'Land of Women' on Apple TV+: A lovely and satisfying escape
As a professional reviewer of television I am regularly asked "What should I watch?" — a question I answer with the question, "Well, what do you like?" One can discuss the quality, the technique, the structure of a series in a relatively objective, analytical way, but taste is a matter of … taste. Some celebrated series that attract awards like a magnet does iron filings, while I might praise their craft and artfulness, are just not my thing. I might find them admirable yet not exciting. Every critic knows the feeling.
Indeed, were I to catalogue my favourite series over the years since I started thinking seriously about television, it would be heavy on single-season flops, offbeat comedies, strange children's shows and lo-fi art projects. (I will make you that list sometime, but you will surely find "Food Party" on it.) It would favour the light and lovely over the dark and gritty, and stories of ordinary folks over the rich and powerful — people who make things rather than just own things, lovers not schemers.

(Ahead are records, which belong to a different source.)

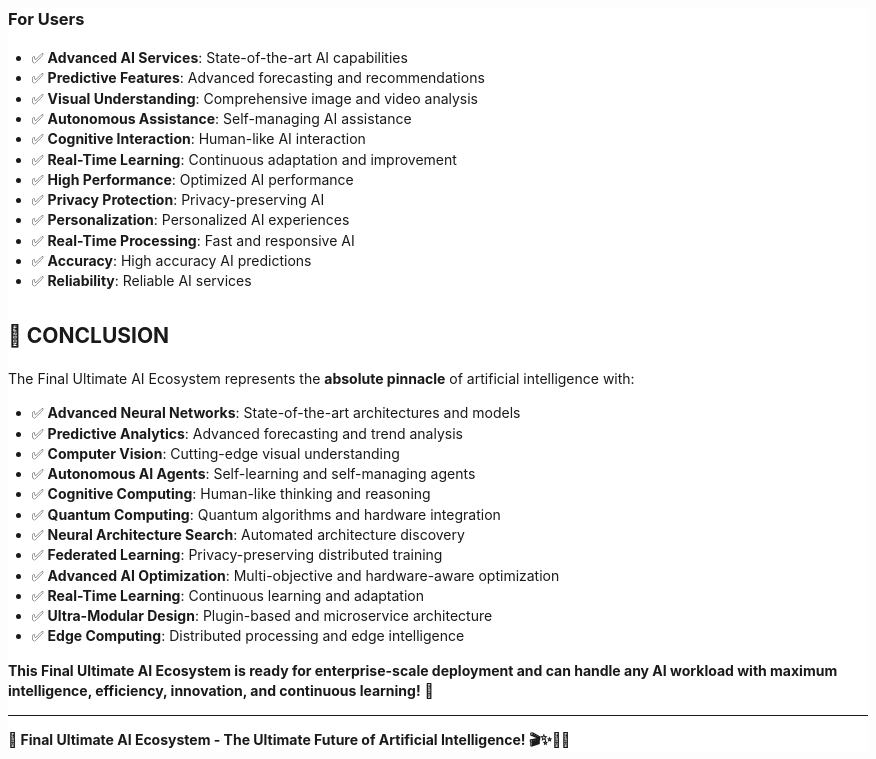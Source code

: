 ### **For Users**
- ✅ **Advanced AI Services**: State-of-the-art AI capabilities
- ✅ **Predictive Features**: Advanced forecasting and recommendations
- ✅ **Visual Understanding**: Comprehensive image and video analysis
- ✅ **Autonomous Assistance**: Self-managing AI assistance
- ✅ **Cognitive Interaction**: Human-like AI interaction
- ✅ **Real-Time Learning**: Continuous adaptation and improvement
- ✅ **High Performance**: Optimized AI performance
- ✅ **Privacy Protection**: Privacy-preserving AI
- ✅ **Personalization**: Personalized AI experiences
- ✅ **Real-Time Processing**: Fast and responsive AI
- ✅ **Accuracy**: High accuracy AI predictions
- ✅ **Reliability**: Reliable AI services

## 🎉 **CONCLUSION**

The Final Ultimate AI Ecosystem represents the **absolute pinnacle** of artificial intelligence with:

- ✅ **Advanced Neural Networks**: State-of-the-art architectures and models
- ✅ **Predictive Analytics**: Advanced forecasting and trend analysis
- ✅ **Computer Vision**: Cutting-edge visual understanding
- ✅ **Autonomous AI Agents**: Self-learning and self-managing agents
- ✅ **Cognitive Computing**: Human-like thinking and reasoning
- ✅ **Quantum Computing**: Quantum algorithms and hardware integration
- ✅ **Neural Architecture Search**: Automated architecture discovery
- ✅ **Federated Learning**: Privacy-preserving distributed training
- ✅ **Advanced AI Optimization**: Multi-objective and hardware-aware optimization
- ✅ **Real-Time Learning**: Continuous learning and adaptation
- ✅ **Ultra-Modular Design**: Plugin-based and microservice architecture
- ✅ **Edge Computing**: Distributed processing and edge intelligence

**This Final Ultimate AI Ecosystem is ready for enterprise-scale deployment and can handle any AI workload with maximum intelligence, efficiency, innovation, and continuous learning!** 🚀

---

**🌟 Final Ultimate AI Ecosystem - The Ultimate Future of Artificial Intelligence! 🎬✨🚀🤖**

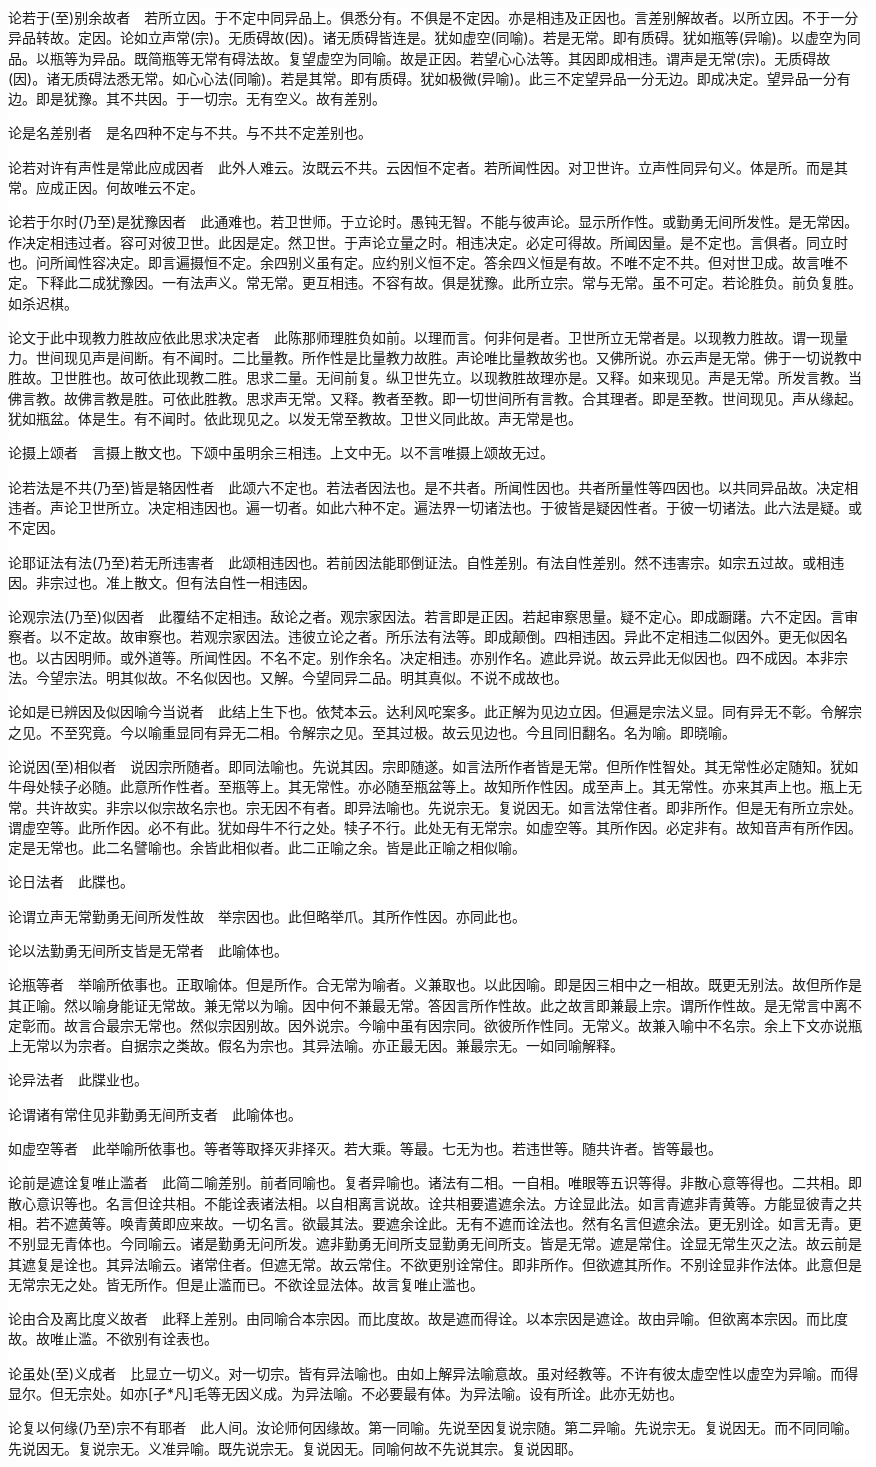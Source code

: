 论若于(至)别余故者　若所立因。于不定中同异品上。俱悉分有。不俱是不定因。亦是相违及正因也。言差别解故者。以所立因。不于一分异品转故。定因。论如立声常(宗)。无质碍故(因)。诸无质碍皆连是。犹如虚空(同喻)。若是无常。即有质碍。犹如瓶等(异喻)。以虚空为同品。以瓶等为异品。既简瓶等无常有碍法故。复望虚空为同喻。故是正因。若望心心法等。其因即成相违。谓声是无常(宗)。无质碍故(因)。诸无质碍法悉无常。如心心法(同喻)。若是其常。即有质碍。犹如极微(异喻)。此三不定望异品一分无边。即成决定。望异品一分有边。即是犹豫。其不共因。于一切宗。无有空义。故有差别。  

论是名差别者　是名四种不定与不共。与不共不定差别也。  

论若对许有声性是常此应成因者　此外人难云。汝既云不共。云因恒不定者。若所闻性因。对卫世许。立声性同异句义。体是所。而是其常。应成正因。何故唯云不定。  

论若于尔时(乃至)是犹豫因者　此通难也。若卫世师。于立论时。愚钝无智。不能与彼声论。显示所作性。或勤勇无间所发性。是无常因。作决定相违过者。容可对彼卫世。此因是定。然卫世。于声论立量之时。相违决定。必定可得故。所闻因量。是不定也。言俱者。同立时也。问所闻性容决定。即言遍摄恒不定。余四别义虽有定。应约别义恒不定。答余四义恒是有故。不唯不定不共。但对世卫成。故言唯不定。下释此二成犹豫因。一有法声义。常无常。更互相违。不容有故。俱是犹豫。此所立宗。常与无常。虽不可定。若论胜负。前负复胜。如杀迟棋。  

论文于此中现教力胜故应依此思求决定者　此陈那师理胜负如前。以理而言。何非何是者。卫世所立无常者是。以现教力胜故。谓一现量力。世间现见声是间断。有不闻时。二比量教。所作性是比量教力故胜。声论唯比量教故劣也。又佛所说。亦云声是无常。佛于一切说教中胜故。卫世胜也。故可依此现教二胜。思求二量。无间前复。纵卫世先立。以现教胜故理亦是。又释。如来现见。声是无常。所发言教。当佛言教。故佛言教是胜。可依此胜教。思求声无常。又释。教者至教。即一切世间所有言教。合其理者。即是至教。世间现见。声从缘起。犹如瓶盆。体是生。有不闻时。依此现见之。以发无常至教故。卫世义同此故。声无常是也。  

论摄上颂者　言摄上散文也。下颂中虽明余三相违。上文中无。以不言唯摄上颂故无过。  

论若法是不共(乃至)皆是辂因性者　此颂六不定也。若法者因法也。是不共者。所闻性因也。共者所量性等四因也。以共同异品故。决定相违者。声论卫世所立。决定相违因也。遍一切者。如此六种不定。遍法界一切诸法也。于彼皆是疑因性者。于彼一切诸法。此六法是疑。或不定因。  

论耶证法有法(乃至)若无所违害者　此颂相违因也。若前因法能耶倒证法。自性差别。有法自性差别。然不违害宗。如宗五过故。或相违因。非宗过也。准上散文。但有法自性一相违因。  

论观宗法(乃至)似因者　此覆结不定相违。敌论之者。观宗家因法。若言即是正因。若起审察思量。疑不定心。即成蹰躇。六不定因。言审察者。以不定故。故审察也。若观宗家因法。违彼立论之者。所乐法有法等。即成颠倒。四相违因。异此不定相违二似因外。更无似因名也。以古因明师。或外道等。所闻性因。不名不定。别作余名。决定相违。亦别作名。遮此异说。故云异此无似因也。四不成因。本非宗法。今望宗法。明其似故。不名似因也。又解。今望同异二品。明其真似。不说不成故也。  

论如是已辨因及似因喻今当说者　此结上生下也。依梵本云。达利风咜案多。此正解为见边立因。但遍是宗法义显。同有异无不彰。令解宗之见。不至究竟。今以喻重显同有异无二相。令解宗之见。至其过极。故云见边也。今且同旧翻名。名为喻。即晓喻。  

论说因(至)相似者　说因宗所随者。即同法喻也。先说其因。宗即随遂。如言法所作者皆是无常。但所作性智处。其无常性必定随知。犹如牛母处犊子必随。此意所作性者。至瓶等上。其无常性。亦必随至瓶盆等上。故知所作性因。成至声上。其无常性。亦来其声上也。瓶上无常。共许故实。非宗以似宗故名宗也。宗无因不有者。即异法喻也。先说宗无。复说因无。如言法常住者。即非所作。但是无有所立宗处。谓虚空等。此所作因。必不有此。犹如母牛不行之处。犊子不行。此处无有无常宗。如虚空等。其所作因。必定非有。故知音声有所作因。定是无常也。此二名譬喻也。余皆此相似者。此二正喻之余。皆是此正喻之相似喻。  

论日法者　此牒也。  

论谓立声无常勤勇无间所发性故　举宗因也。此但略举爪。其所作性因。亦同此也。  

论以法勤勇无间所支皆是无常者　此喻体也。  

论瓶等者　举喻所依事也。正取喻体。但是所作。合无常为喻者。义兼取也。以此因喻。即是因三相中之一相故。既更无别法。故但所作是其正喻。然以喻身能证无常故。兼无常以为喻。因中何不兼最无常。答因言所作性故。此之故言即兼最上宗。谓所作性故。是无常言中离不定彰而。故言合最宗无常也。然似宗因别故。因外说宗。今喻中虽有因宗同。欲彼所作性同。无常义。故兼入喻中不名宗。余上下文亦说瓶上无常以为宗者。自据宗之类故。假名为宗也。其异法喻。亦正最无因。兼最宗无。一如同喻解释。  

论异法者　此牒业也。  

论谓诸有常住见非勤勇无间所支者　此喻体也。  

如虚空等者　此举喻所依事也。等者等取择灭非择灭。若大乘。等最。七无为也。若违世等。随共许者。皆等最也。  

论前是遮诠复唯止滥者　此简二喻差别。前者同喻也。复者异喻也。诸法有二相。一自相。唯眼等五识等得。非散心意等得也。二共相。即散心意识等也。名言但诠共相。不能诠表诸法相。以自相离言说故。诠共相要遣遮余法。方诠显此法。如言青遮非青黄等。方能显彼青之共相。若不遮黄等。唤青黄即应来故。一切名言。欲最其法。要遮余诠此。无有不遮而诠法也。然有名言但遮余法。更无别诠。如言无青。更不别显无青体也。今同喻云。诸是勤勇无问所发。遮非勤勇无间所支显勤勇无间所支。皆是无常。遮是常住。诠显无常生灭之法。故云前是其遮复是诠也。其异法喻云。诸常住者。但遮无常。故云常住。不欲更别诠常住。即非所作。但欲遮其所作。不别诠显非作法体。此意但是无常宗无之处。皆无所作。但是止滥而已。不欲诠显法体。故言复唯止滥也。  

论由合及离比度义故者　此释上差别。由同喻合本宗因。而比度故。故是遮而得诠。以本宗因是遮诠。故由异喻。但欲离本宗因。而比度故。故唯止滥。不欲别有诠表也。  

论虽处(至)义成者　比显立一切义。对一切宗。皆有异法喻也。由如上解异法喻意故。虽对经教等。不许有彼太虚空性以虚空为异喻。而得显尔。但无宗处。如亦[孑*凡]毛等无因义成。为异法喻。不必要最有体。为异法喻。设有所诠。此亦无妨也。  

论复以何缘(乃至)宗不有耶者　此人间。汝论师何因缘故。第一同喻。先说至因复说宗随。第二异喻。先说宗无。复说因无。而不同同喻。先说因无。复说宗无。义准异喻。既先说宗无。复说因无。同喻何故不先说其宗。复说因耶。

Currently, I am in love with "Land of Women," a dramatic-romantic family comedy starring Eva Longoria and Carmen Maura (la reina de las películas de Pedro Almodóvar), which premiered at the end of June on Apple TV+. I find it thrilling not so much for its plot — which is, indeed, a little bit of a thriller and doesn't always make real-word sense — but for its luminous cast, and the humble splendor of its setting, a village in the mountains northeast of Barcelona. (I am, admittedly, a sucker for Spain.) It's the sort of story whose constituent parts have been shuffled many times over the years, as often as not with middling results — but when done well, as in Hollywood's golden age, and here, can stay fresh for decades.
Longoria plays Gala, a wealthy New Yorker opening a super-fancy wine shop. Significantly, she doesn't come from money, but she has adopted the colouration of present environment, where she thinks nothing of buying three copies of a couture dress without asking the price.
The money comes from her real estate developer husband Fred (James Purefoy), but — surprise — there is none. As Gala attends to the opening of her wine store, she is approached by a pair of thugs, who we will come to know as Hank (Jim Kitson), the relatively more thuggish one, and Kevin (Amaury Nolasco), the comparatively sweeter one. They let her know that unless this debt is repaid in very short order, her daughter Kate (gifted newcomer Victoria Bazúa) and mother Julia (Maura) are as good as dead. And so, as Fred lights out for parts unknown, even to Gala, she hustles Kate and Julia off to (fictional) La Muga, the Catalan town Julia abruptly left behind half a century before.
As to Fred, we know he's going to prove disposable even before La Muga's most, possibly only handsome man, Amat (Santiago Cabrera), encounters Gala in an automotive meet-cute, when she runs his tractor off the road, spilling the load of grapes he was hauling; he's the sole element in the town industry, winemaking, run by a cooperative of women. In classic form, they begin as antagonists that the writers contrive to keep at close quarters, which is to say, they are potential love interests, and if this is predictable, it is is also satisfying. It's no spoiler to say that Purefoy won't wind up with Longoria, anymore than Rosalind Russell, Carole Lombard and Ginger Rogers would choose Ralph Bellamy over Cary Grant, Fred McMurray and Fred Astaire. I mean, you would tear down the screen.
Dislocation is piled upon dislocation. Each woman, though they will literally be in bed together, has her own business to pursue. Julia, knowing about wine, has ideas about the local product — it stinks — which sets her against most of the town, but gives her a mission. Julia, we're told, is on the edge of dementia; she has a tendency to flash back into her flirty, free-spirited past, adding a poignant element of time. She's remembered, not necessarily well, by her former neighbors and has bad blood with her sister Mariona (Gloria Mu?oz), but she looks upon everything with wide-eyed joy; Maura seems actually to glow. And Kate, who like Bazúa is trans, deals with the absence of her father, her American girlfriend and her cellphone, which Gala tosses out the window in a fit of pique. And trouble will, of course, follow them from across the ocean.
Created by Ramón Campos, Teresa Fernández-Valdés and Gema R. Neira from, though not following, the novel "La tierra de las mujeres" by Sandra Barneda and performed mostly in Spanish, the series has a European quality — not just for its setting, but in the matter-of-factness of its production and pacing. Its fairy-tale, feel-good elements are naturalistically framed, which makes it enchanting on the one hand and genuinely moving on the other, and keeps it from corniness — even when it's predictable, it isn't obvious.
Directed largely by Carlos Sedes, "Land of Women" stays remarkably focused, addressing its overlapping affairs without dissipating its energy, or, as is so often the case with streaming series, wasting time on unprofitable tangents. And there is, of course, the raw touristic appeal. "Land of Women" belongs to a whole class of films and series in which city people go to the country, or to another country, to learn they've been doing life wrong — something many if not most of us may have suspected sometime.